* _Stored items from a collection_:
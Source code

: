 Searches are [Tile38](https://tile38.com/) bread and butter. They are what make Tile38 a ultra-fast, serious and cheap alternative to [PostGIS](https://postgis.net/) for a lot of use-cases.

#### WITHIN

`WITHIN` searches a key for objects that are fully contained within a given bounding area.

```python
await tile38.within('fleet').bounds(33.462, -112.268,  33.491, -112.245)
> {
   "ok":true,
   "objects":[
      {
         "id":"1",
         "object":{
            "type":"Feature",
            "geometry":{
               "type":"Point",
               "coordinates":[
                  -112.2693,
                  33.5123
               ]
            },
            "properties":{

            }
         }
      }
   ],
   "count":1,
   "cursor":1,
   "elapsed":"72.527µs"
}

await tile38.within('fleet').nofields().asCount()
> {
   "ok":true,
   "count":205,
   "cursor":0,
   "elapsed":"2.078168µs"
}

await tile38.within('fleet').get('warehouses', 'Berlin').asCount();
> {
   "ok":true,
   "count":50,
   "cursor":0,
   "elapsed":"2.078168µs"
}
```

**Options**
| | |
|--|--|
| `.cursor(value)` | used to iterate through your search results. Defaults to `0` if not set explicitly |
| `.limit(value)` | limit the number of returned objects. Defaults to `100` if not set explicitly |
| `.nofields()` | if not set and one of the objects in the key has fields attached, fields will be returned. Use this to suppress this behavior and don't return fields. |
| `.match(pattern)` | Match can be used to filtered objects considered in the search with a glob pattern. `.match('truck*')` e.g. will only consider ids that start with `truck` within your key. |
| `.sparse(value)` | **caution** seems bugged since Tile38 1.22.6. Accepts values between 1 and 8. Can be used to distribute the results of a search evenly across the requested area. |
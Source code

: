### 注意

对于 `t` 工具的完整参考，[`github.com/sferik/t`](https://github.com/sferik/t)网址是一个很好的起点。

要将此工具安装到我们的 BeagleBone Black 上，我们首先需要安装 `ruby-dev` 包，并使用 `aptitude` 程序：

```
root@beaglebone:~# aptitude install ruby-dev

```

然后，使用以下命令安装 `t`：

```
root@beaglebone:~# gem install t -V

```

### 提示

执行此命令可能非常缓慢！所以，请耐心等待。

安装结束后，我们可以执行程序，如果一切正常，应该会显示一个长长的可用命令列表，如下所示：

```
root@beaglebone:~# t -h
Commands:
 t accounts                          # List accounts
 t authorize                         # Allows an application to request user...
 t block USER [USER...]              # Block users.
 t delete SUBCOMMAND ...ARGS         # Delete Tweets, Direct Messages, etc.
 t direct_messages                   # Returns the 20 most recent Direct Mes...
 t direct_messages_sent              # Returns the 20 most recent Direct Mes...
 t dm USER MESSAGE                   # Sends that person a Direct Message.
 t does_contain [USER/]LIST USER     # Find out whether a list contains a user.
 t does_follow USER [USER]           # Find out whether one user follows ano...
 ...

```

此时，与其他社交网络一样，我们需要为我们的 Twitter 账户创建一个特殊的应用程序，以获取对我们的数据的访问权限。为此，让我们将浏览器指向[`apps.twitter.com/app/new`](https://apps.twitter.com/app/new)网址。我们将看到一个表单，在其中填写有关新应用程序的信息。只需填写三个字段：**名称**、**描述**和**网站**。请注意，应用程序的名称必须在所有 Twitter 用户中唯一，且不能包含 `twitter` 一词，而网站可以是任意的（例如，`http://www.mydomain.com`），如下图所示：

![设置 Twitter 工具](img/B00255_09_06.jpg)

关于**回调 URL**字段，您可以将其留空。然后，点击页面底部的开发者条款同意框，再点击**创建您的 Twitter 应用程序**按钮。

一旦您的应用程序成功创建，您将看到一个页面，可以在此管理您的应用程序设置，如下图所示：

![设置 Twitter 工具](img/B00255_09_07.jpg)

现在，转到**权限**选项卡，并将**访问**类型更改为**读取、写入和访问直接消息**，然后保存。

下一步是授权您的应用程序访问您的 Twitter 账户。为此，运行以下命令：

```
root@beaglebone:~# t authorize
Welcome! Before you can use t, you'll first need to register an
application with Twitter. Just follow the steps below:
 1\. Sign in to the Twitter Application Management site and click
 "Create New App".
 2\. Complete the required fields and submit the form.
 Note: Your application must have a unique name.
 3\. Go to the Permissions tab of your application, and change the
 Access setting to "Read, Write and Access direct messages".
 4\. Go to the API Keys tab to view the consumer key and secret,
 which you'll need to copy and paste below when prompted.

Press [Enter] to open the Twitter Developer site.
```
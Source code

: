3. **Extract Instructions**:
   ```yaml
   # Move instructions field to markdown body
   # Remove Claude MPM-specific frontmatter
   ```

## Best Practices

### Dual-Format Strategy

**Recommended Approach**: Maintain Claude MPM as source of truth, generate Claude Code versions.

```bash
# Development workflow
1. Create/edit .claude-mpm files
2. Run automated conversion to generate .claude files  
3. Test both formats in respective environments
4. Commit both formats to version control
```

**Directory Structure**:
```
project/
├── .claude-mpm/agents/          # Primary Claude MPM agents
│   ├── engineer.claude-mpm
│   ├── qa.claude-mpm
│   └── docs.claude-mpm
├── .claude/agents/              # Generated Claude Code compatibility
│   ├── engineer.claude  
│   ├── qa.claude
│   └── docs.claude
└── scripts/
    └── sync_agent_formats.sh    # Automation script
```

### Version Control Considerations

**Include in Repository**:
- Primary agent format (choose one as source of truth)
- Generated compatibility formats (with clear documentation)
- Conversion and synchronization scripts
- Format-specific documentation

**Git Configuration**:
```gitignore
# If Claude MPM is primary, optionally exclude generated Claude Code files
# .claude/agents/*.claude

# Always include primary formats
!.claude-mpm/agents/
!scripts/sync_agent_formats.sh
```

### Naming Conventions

* _WORK ORDER_: Once you have read the records above, set each one down again exactly.

* _YOUR RESPONSE_:
Source code

: Searches are [Tile38](https://tile38.com/) bread and butter. They are what make Tile38 a ultra-fast, serious and cheap alternative to [PostGIS](https://postgis.net/) for a lot of use-cases.

#### WITHIN

`WITHIN` searches a key for objects that are fully contained within a given bounding area.

```python
await tile38.within('fleet').bounds(33.462, -112.268,  33.491, -112.245)
> {
   "ok":true,
   "objects":[
      {
         "id":"1",
         "object":{
            "type":"Feature",
            "geometry":{
               "type":"Point",
               "coordinates":[
                  -112.2693,
                  33.5123
               ]
            },
            "properties":{

            }
         }
      }
   ],
   "count":1,
   "cursor":1,
   "elapsed":"72.527µs"
}

await tile38.within('fleet').nofields().asCount()
> {
   "ok":true,
   "count":205,
   "cursor":0,
   "elapsed":"2.078168µs"
}

await tile38.within('fleet').get('warehouses', 'Berlin').asCount();
> {
   "ok":true,
   "count":50,
   "cursor":0,
   "elapsed":"2.078168µs"
}
```

**Options**
| | |
|--|--|
| `.cursor(value)` | used to iterate through your search results. Defaults to `0` if not set explicitly |
| `.limit(value)` | limit the number of returned objects. Defaults to `100` if not set explicitly |
| `.nofields()` | if not set and one of the objects in the key has fields attached, fields will be returned. Use this to suppress this behavior and don't return fields. |
| `.match(pattern)` | Match can be used to filtered objects considered in the search with a glob pattern. `.match('truck*')` e.g. will only consider ids that start with `truck` within your key. |
| `.sparse(value)` | **caution** seems bugged since Tile38 1.22.6. Accepts values between 1 and 8. Can be used to distribute the results of a search evenly across the requested area. |
Source code

:### 注意

对于 `t` 工具的完整参考，[`github.com/sferik/t`](https://github.com/sferik/t)网址是一个很好的起点。

要将此工具安装到我们的 BeagleBone Black 上，我们首先需要安装 `ruby-dev` 包，并使用 `aptitude` 程序：

```
root@beaglebone:~# aptitude install ruby-dev

```

然后，使用以下命令安装 `t`：

```
root@beaglebone:~# gem install t -V

```

### 提示

执行此命令可能非常缓慢！所以，请耐心等待。

安装结束后，我们可以执行程序，如果一切正常，应该会显示一个长长的可用命令列表，如下所示：

```
root@beaglebone:~# t -h
Commands:
 t accounts                          # List accounts
 t authorize                         # Allows an application to request user...
 t block USER [USER...]              # Block users.
 t delete SUBCOMMAND ...ARGS         # Delete Tweets, Direct Messages, etc.
 t direct_messages                   # Returns the 20 most recent Direct Mes...
 t direct_messages_sent              # Returns the 20 most recent Direct Mes...
 t dm USER MESSAGE                   # Sends that person a Direct Message.
 t does_contain [USER/]LIST USER     # Find out whether a list contains a user.
 t does_follow USER [USER]           # Find out whether one user follows ano...
 ...

```

此时，与其他社交网络一样，我们需要为我们的 Twitter 账户创建一个特殊的应用程序，以获取对我们的数据的访问权限。为此，让我们将浏览器指向[`apps.twitter.com/app/new`](https://apps.twitter.com/app/new)网址。我们将看到一个表单，在其中填写有关新应用程序的信息。只需填写三个字段：**名称**、**描述**和**网站**。请注意，应用程序的名称必须在所有 Twitter 用户中唯一，且不能包含 `twitter` 一词，而网站可以是任意的（例如，`http://www.mydomain.com`），如下图所示：

![设置 Twitter 工具](img/B00255_09_06.jpg)

关于**回调 URL**字段，您可以将其留空。然后，点击页面底部的开发者条款同意框，再点击**创建您的 Twitter 应用程序**按钮。

一旦您的应用程序成功创建，您将看到一个页面，可以在此管理您的应用程序设置，如下图所示：

![设置 Twitter 工具](img/B00255_09_07.jpg)

现在，转到**权限**选项卡，并将**访问**类型更改为**读取、写入和访问直接消息**，然后保存。

下一步是授权您的应用程序访问您的 Twitter 账户。为此，运行以下命令：

```
root@beaglebone:~# t authorize
Welcome! Before you can use t, you'll first need to register an
application with Twitter. Just follow the steps below:
 1\. Sign in to the Twitter Application Management site and click
 "Create New App".
 2\. Complete the required fields and submit the form.
 Note: Your application must have a unique name.
 3\. Go to the Permissions tab of your application, and change the
 Access setting to "Read, Write and Access direct messages".
 4\. Go to the API Keys tab to view the consumer key and secret,
 which you'll need to copy and paste below when prompted.

Press [Enter] to open the Twitter Developer site.
```
Source code

:3. **Extract Instructions**:
   ```yaml
   # Move instructions field to markdown body
   # Remove Claude MPM-specific frontmatter
   ```

## Best Practices

### Dual-Format Strategy

**Recommended Approach**: Maintain Claude MPM as source of truth, generate Claude Code versions.

```bash
# Development workflow
1. Create/edit .claude-mpm files
2. Run automated conversion to generate .claude files  
3. Test both formats in respective environments
4. Commit both formats to version control
```

**Directory Structure**:
```
project/
├── .claude-mpm/agents/          # Primary Claude MPM agents
│   ├── engineer.claude-mpm
│   ├── qa.claude-mpm
│   └── docs.claude-mpm
├── .claude/agents/              # Generated Claude Code compatibility
│   ├── engineer.claude  
│   ├── qa.claude
│   └── docs.claude
└── scripts/
    └── sync_agent_formats.sh    # Automation script
```

### Version Control Considerations

**Include in Repository**:
- Primary agent format (choose one as source of truth)
- Generated compatibility formats (with clear documentation)
- Conversion and synchronization scripts
- Format-specific documentation

**Git Configuration**:
```gitignore
# If Claude MPM is primary, optionally exclude generated Claude Code files
# .claude/agents/*.claude

# Always include primary formats
!.claude-mpm/agents/
!scripts/sync_agent_formats.sh
```

### Naming Conventions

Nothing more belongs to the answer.